You will generally use this technique with large attractor patterns, caddis, stoneflies, and hoppers and can be extremely effective at times. Most often fished during heavy caddis hatches when you observe fish ‘slashing’ at the surface. Your flies can be presented upstream, across currents, or downstream with slight movements to create small ‘wakes’ on the surface which imitate the behavior of the natural insects. Submerged structure and riffles are excellent areas for this method during the right conditions. The strikes are very aggressive and often take little or no movement to set the hook.

Water-Load (Slide) Casting

At the end of the drift allow your fly line to drag in the water with the rod pointed downstream.
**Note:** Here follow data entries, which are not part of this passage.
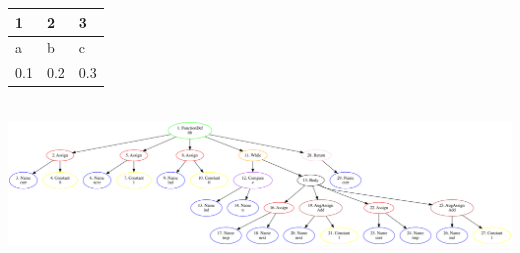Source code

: \documentclass{article}
\begin{document}
\begin{tabular}{| l | l | l |}
\hline
1 & 2 & 3\\\hline
a & b & c\\\hline
0.1 & 0.2 & 0.3\\\hline
\end{tabular}
\\
\includegraphics[scale=0.15]{artifacts/example}
\end{document}
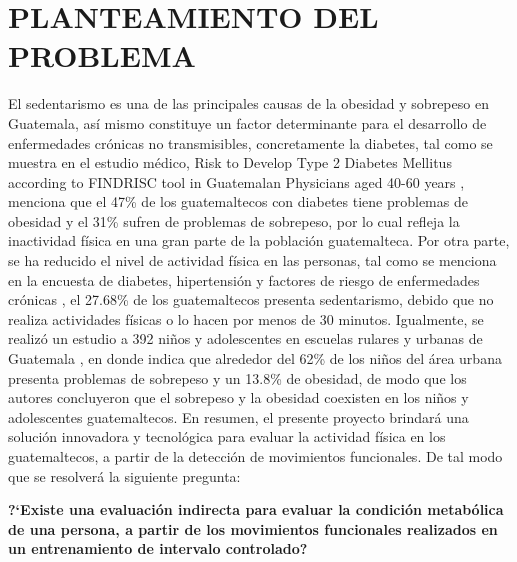 \chapter{PLANTEAMIENTO DEL PROBLEMA}
El sedentarismo es una de las principales causas de la obesidad y sobrepeso en Guatemala, as\'i mismo constituye un factor determinante para el desarrollo de enfermedades cr\'onicas no transmisibles, concretamente la diabetes, tal como se muestra en el estudio m\'edico, Risk to Develop Type 2 Diabetes Mellitus according to FINDRISC tool in Guatemalan Physicians aged 40-60 years \cite{castro2017risk}, menciona que el 47\% de los guatemaltecos con diabetes tiene problemas de obesidad y el 31\%  sufren de problemas de sobrepeso, por lo cual refleja la inactividad f\'isica en una gran parte de la poblaci\'on guatemalteca.
\medbreak
Por otra parte, se ha reducido el nivel de actividad f\'isica en las personas, tal como se menciona en la encuesta de diabetes, hipertensi\'on y factores de riesgo de enfermedades cr\'onicas \cite{orellana2006organizacion}, el 27.68\% de los guatemaltecos presenta sedentarismo, debido que no realiza actividades f\'isicas o lo hacen por menos de 30 minutos.
\medbreak
Igualmente, se realiz\'o un estudio a 392 ni\~nos y adolescentes en escuelas rulares y urbanas de Guatemala \cite{orellana2006organizacion}, en donde indica que alrededor del 62\% de los ni\~nos del  \'area urbana presenta problemas de sobrepeso y un 13.8\% de obesidad, de modo que los autores concluyeron que el sobrepeso y la obesidad coexisten en los ni\~nos y adolescentes guatemaltecos.
\medbreak
En resumen, el presente proyecto brindar\'a una soluci\'on innovadora y tecnol\'ogica para evaluar la actividad f\'isica en los guatemaltecos, a partir de la detecci\'on de movimientos funcionales. De tal modo que se resolver\'a la siguiente pregunta:
\medbreak
\begin{center}
\textbf{?`Existe una evaluaci\'on indirecta para evaluar la  condici\'on metab\'olica de una persona, a partir de los movimientos funcionales realizados en un  entrenamiento de intervalo controlado?}
\end{center}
This will load (bend) your rod with energy. A smooth flip upstream will 'shoot' your line, leader, and flies to start another drift. It is the equivalent of performing one sidearm false cast upstream. Try to keep the rod, line, and leader in a low-profile to minimize the effect of the wind. Mostly used to present flies in tight quarters where false casting is not an option or in situations of high winds.

Sight Fishing

The technique is named for when you observe a fish and continue to have it in ‘sight’ while making a presentation. The presentation can be on the surface (dry fly) or below (nymphing) with a natural (drag-free) drift. Some of the difficulties with this style of fishing is making the proper presentation (location and drift) while not ‘spooking’ the fish. If you are fishing below the surface you will generally not use an indicator to reduce distractions. In this situation it is very important to know the approximate location of your flies and observe the fish making a ‘feeding motion’ before you try to set the hook. Many anglers find it to be the most rewarding because of the stunning visuals and difficulties.